DC is doing slightly better, having given us Latino characters, it’s just usually not a good representation. In Suicide Squad, the only major character to die is the Latino who is also a Cholo gangster, The Suicide Squad is set in Latin America and all the victims and bad guys are Latino, and Birds of Prey features Renee Montoya in a supporting role but isn’t a superhero. But we are getting Blue Beetle, which is starring, written by, and directed by Latinos.

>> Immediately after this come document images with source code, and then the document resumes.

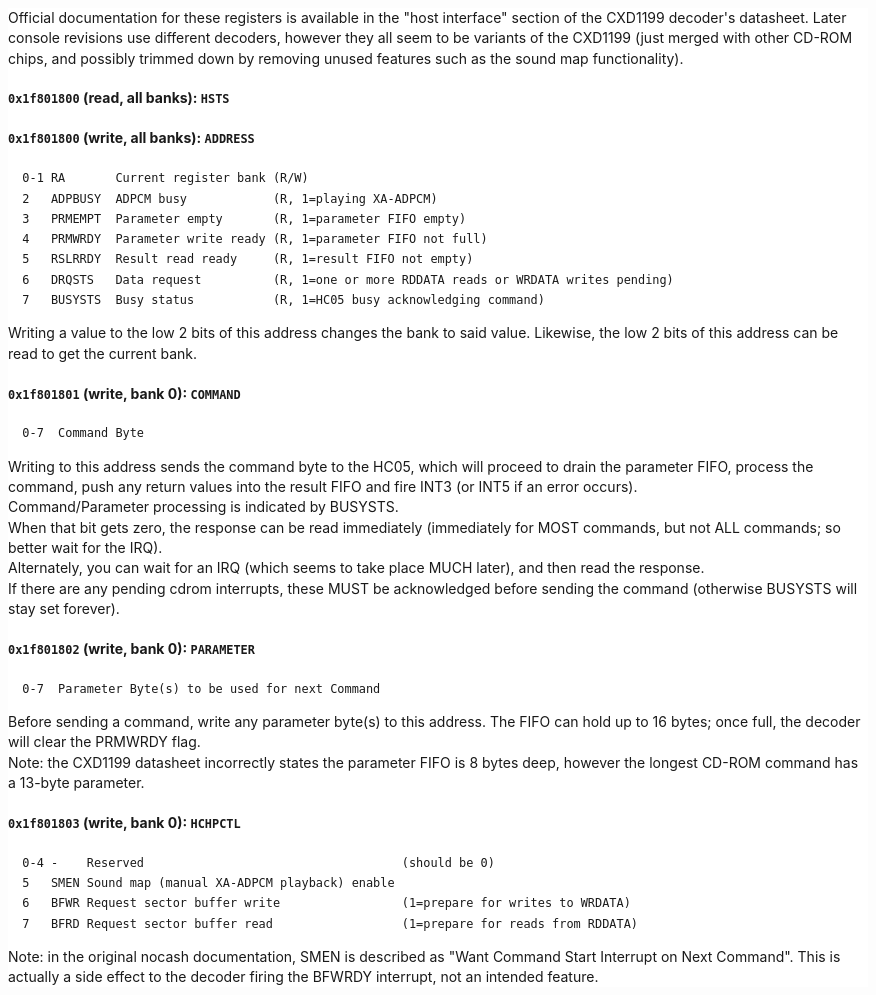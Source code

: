 Official documentation for these registers is available in the "host interface"
section of the CXD1199 decoder's datasheet. Later console revisions use
different decoders, however they all seem to be variants of the CXD1199 (just
merged with other CD-ROM chips, and possibly trimmed down by removing unused
features such as the sound map functionality).

#### `0x1f801800` (read, all banks): `HSTS`
#### `0x1f801800` (write, all banks): `ADDRESS`
```
  0-1 RA       Current register bank (R/W)
  2   ADPBUSY  ADPCM busy            (R, 1=playing XA-ADPCM)
  3   PRMEMPT  Parameter empty       (R, 1=parameter FIFO empty)
  4   PRMWRDY  Parameter write ready (R, 1=parameter FIFO not full)
  5   RSLRRDY  Result read ready     (R, 1=result FIFO not empty)
  6   DRQSTS   Data request          (R, 1=one or more RDDATA reads or WRDATA writes pending)
  7   BUSYSTS  Busy status           (R, 1=HC05 busy acknowledging command)
```
Writing a value to the low 2 bits of this address changes the bank to said value. 
Likewise, the low 2 bits of this address can be read to get the current bank.

#### `0x1f801801` (write, bank 0): `COMMAND`
```
  0-7  Command Byte
```
Writing to this address sends the command byte to the HC05, which will proceed
to drain the parameter FIFO, process the command, push any return values into
the result FIFO and fire INT3 (or INT5 if an error occurs).<br/>
Command/Parameter processing is indicated by BUSYSTS.<br/>
When that bit gets zero, the response can be read immediately (immediately for
MOST commands, but not ALL commands; so better wait for the IRQ).<br/>
Alternately, you can wait for an IRQ (which seems to take place MUCH later),
and then read the response.<br/>
If there are any pending cdrom interrupts, these MUST be acknowledged before
sending the command (otherwise BUSYSTS will stay set forever).<br/>

#### `0x1f801802` (write, bank 0): `PARAMETER`
```
  0-7  Parameter Byte(s) to be used for next Command
```
Before sending a command, write any parameter byte(s) to this address. The FIFO
can hold up to 16 bytes; once full, the decoder will clear the PRMWRDY flag.<br/>
Note: the CXD1199 datasheet incorrectly states the parameter FIFO is 8 bytes
deep, however the longest CD-ROM command has a 13-byte parameter.<br/>

#### `0x1f801803` (write, bank 0): `HCHPCTL`
```
  0-4 -    Reserved                                    (should be 0)
  5   SMEN Sound map (manual XA-ADPCM playback) enable
  6   BFWR Request sector buffer write                 (1=prepare for writes to WRDATA)
  7   BFRD Request sector buffer read                  (1=prepare for reads from RDDATA)
```
Note: in the original nocash documentation, SMEN is described as "Want Command
Start Interrupt on Next Command". This is actually a side effect to the decoder
firing the BFWRDY interrupt, not an intended feature.<br/>
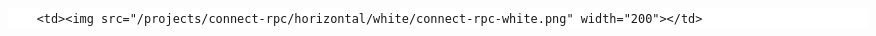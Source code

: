         <td><img src="/projects/connect-rpc/horizontal/white/connect-rpc-white.png" width="200"></td>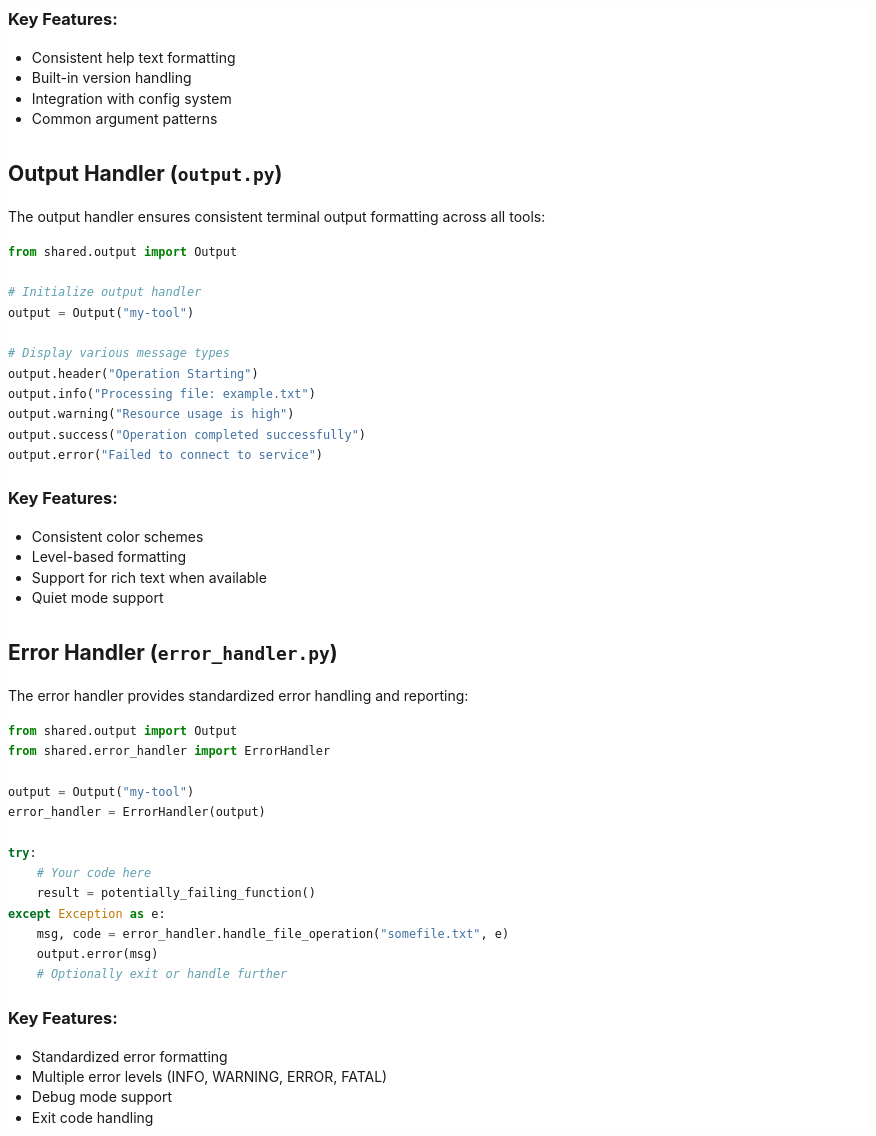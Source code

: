 ### Key Features:
- Consistent help text formatting
- Built-in version handling
- Integration with config system
- Common argument patterns

## Output Handler (`output.py`)

The output handler ensures consistent terminal output formatting across all tools:

```python
from shared.output import Output

# Initialize output handler
output = Output("my-tool")

# Display various message types
output.header("Operation Starting")
output.info("Processing file: example.txt")
output.warning("Resource usage is high")
output.success("Operation completed successfully")
output.error("Failed to connect to service")
```

### Key Features:
- Consistent color schemes
- Level-based formatting
- Support for rich text when available
- Quiet mode support

## Error Handler (`error_handler.py`)

The error handler provides standardized error handling and reporting:

```python
from shared.output import Output
from shared.error_handler import ErrorHandler

output = Output("my-tool")
error_handler = ErrorHandler(output)

try:
    # Your code here
    result = potentially_failing_function()
except Exception as e:
    msg, code = error_handler.handle_file_operation("somefile.txt", e)
    output.error(msg)
    # Optionally exit or handle further
```

### Key Features:
- Standardized error formatting
- Multiple error levels (INFO, WARNING, ERROR, FATAL)
- Debug mode support
- Exit code handling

And for anyone saying “Well duh, Latinos wouldn’t be in Lord of the Rings or Harry Potter,” I’d like to remind you that Rings of Power AND the third Fantastic Beasts movie both featured Latino characters. In the case of Rings of Power, the character Arondir was actually pretty cool. For Harry Potter, it… wasn’t so much. Despite the fact that the third act takes place in Brazil (correction, Bhutan), the only Latino featured (the Prime Minister) doesn’t actually get to say anything, despite her importance to the Wizarding World.
Why Star Wars is Winning
But with Star Wars, we’re introduced to something else. Poe Dameron is the greatest pilot in the history of Star Wars, showing off feats without seemingly having any force sensitivity. Din Djarin (Pedro Pascal in The Mandalorian), is the greatest bounty hunter of all time, a loving and caring father figure, and overall just an absolute badass. Ahsoka Tano (Rosario Dawson), is one of the only Jedi left during the sequel era and easily one of the greatest Jedi in the entire series. Then there’s Cassian Andor (Diego Luna), the man who will do anything to survive, a genius strategist, and an ace shot. These four characters are treated with respect, are powerful compared to their peers, and are all played by Latinos who are PROUD of their culture.

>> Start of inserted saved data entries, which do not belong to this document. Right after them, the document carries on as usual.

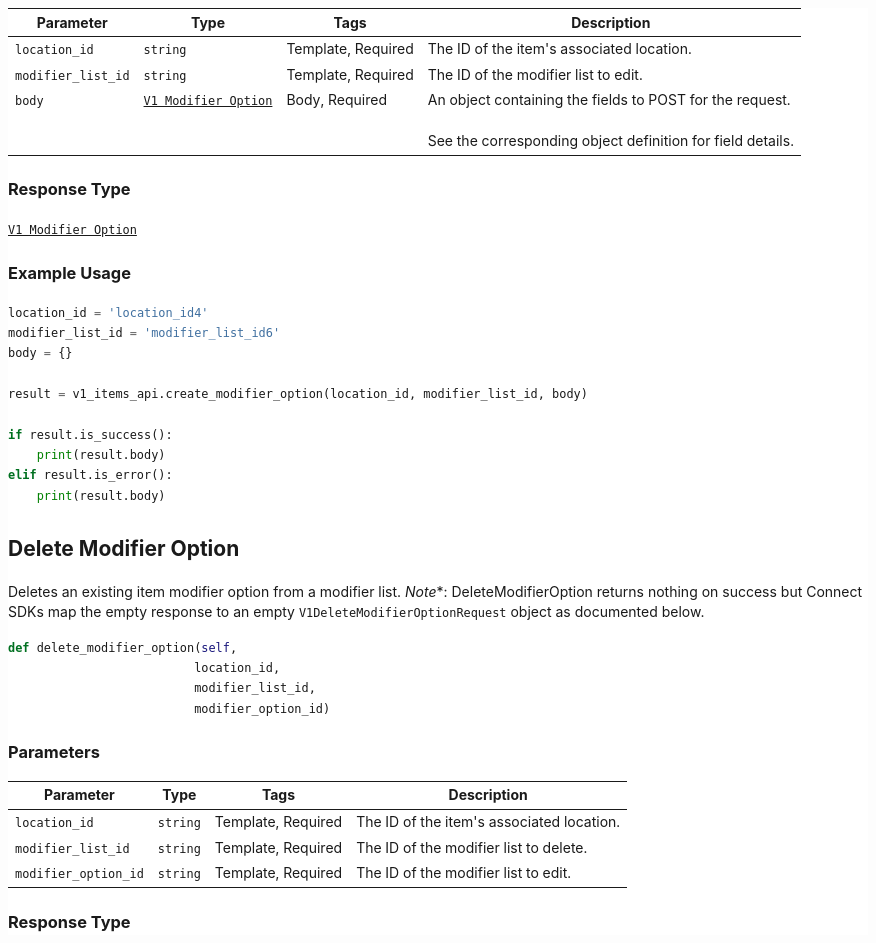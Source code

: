 | Parameter | Type | Tags | Description |
|  --- | --- | --- | --- |
| `location_id` | `string` | Template, Required | The ID of the item's associated location. |
| `modifier_list_id` | `string` | Template, Required | The ID of the modifier list to edit. |
| `body` | [`V1 Modifier Option`](/doc/models/v1-modifier-option.md) | Body, Required | An object containing the fields to POST for the request.<br><br>See the corresponding object definition for field details. |

### Response Type

[`V1 Modifier Option`](/doc/models/v1-modifier-option.md)

### Example Usage

```python
location_id = 'location_id4'
modifier_list_id = 'modifier_list_id6'
body = {}

result = v1_items_api.create_modifier_option(location_id, modifier_list_id, body)

if result.is_success():
    print(result.body)
elif result.is_error():
    print(result.body)
```

## Delete Modifier Option

Deletes an existing item modifier option from a modifier list.
*Note**: DeleteModifierOption returns nothing on success but Connect SDKs
map the empty response to an empty `V1DeleteModifierOptionRequest` object
as documented below.

```python
def delete_modifier_option(self,
                          location_id,
                          modifier_list_id,
                          modifier_option_id)
```

### Parameters

| Parameter | Type | Tags | Description |
|  --- | --- | --- | --- |
| `location_id` | `string` | Template, Required | The ID of the item's associated location. |
| `modifier_list_id` | `string` | Template, Required | The ID of the modifier list to delete. |
| `modifier_option_id` | `string` | Template, Required | The ID of the modifier list to edit. |

### Response Type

I was lucky enough to attend the Andor red carpet premiere, and I was even luckier to sit next to the casting director of the show Martin Ware. I asked him about the casting, and he shared with me something pretty damn cool (and relevant to the article). The actor who portrays young Cassian Andor was a Mexican actor (Diego Luna, who portrays Cassian, is himself Mexican). Now you might be thinking, no big deal. Well, all of the scenes for young Cassian were filmed entirely in London. Most studios would have hired a Spanish, Italian, or some POC who already lives in London and called it a day. “Latinos don’t exist in Star Wars”, after all, right? Well, Diego Luna insisted that for authenticity’s sake, they hire a Mexican actor and then fly that actor out to London.
No Such Thing?
There’s no such thing as Latinos in Star Wars. Except, there sort of is. The characters aren’t waving Mexican flags, but they proudly carry their identity with them, and it’s something Lucasfilm is happy with. Having worked with Lucasfilm on an ad, I can tell you with confidence, they are very aware and very proud of the fact that they are the industry leader for Latinos. Andor, after all, had the majority of its release window during Latin Heritage Month.
When comparing all the major franchises, there is one studio that always seeks to put people of color in front of and behind the camera, and that studio stands alone (in my opinion). LucasFilm is pushing diversity in everything they do and is constantly creating quality content, and they are very proud of both facts. I, for one, love them for it.